Classical dynamical localization
Bridging classical chaos and quantum localization phenomena.
This work explores classical models of the kicked rotor, where momentum updates are constrained to multiples of a constant step size. Despite being purely classical, these systems exhibit striking analogies to quantum phenomena such as dynamical localization and quantum resonances.
The dynamics are governed by a generalized map on the torus:
\[p_{t+1} = p_t + V'(\theta_t), \quad \theta_{t+1} = \theta_t + p_{t+1}\]with a piecewise-linear periodic potential \(V(\theta)\) whose slope takes only discrete values:
\[V'(\theta) \in \{ j \, \eta \mid j \in \mathbb{Z} \}, \quad \eta > 0.\]For irrational values of \(\eta / (2\pi)\), momentum growth is suppressed, leading to quasi-localization characterized by slow, logarithmic spreading.
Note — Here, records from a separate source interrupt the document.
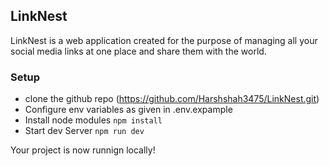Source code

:## LinkNest
LinkNest is a web application created for the purpose of managing all your social media links at one place and share them with the world.

### Setup
- clone the github repo (https://github.com/Harshshah3475/LinkNest.git)
- Configure env variables as given in .env.expample
- Install node modules `npm install`
- Start dev Server `npm run dev`

Your project is now runnign locally!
Momentum distributions then take on exponential profiles reminiscent of quantum localization.
In contrast, when \(\eta / (2\pi)\) is rational, ballistic transport occurs with quadratic energy growth:
\[\langle p^2(t) \rangle \sim t^2,\]closely mirroring the quantum resonances of the kicked rotor.
These results demonstrate that features often regarded as purely quantum — localization and resonances — can emerge in classical dynamics due to conservation laws and phase-space discreteness, prompting a reevaluation of the boundary between classical chaos and quantum coherence.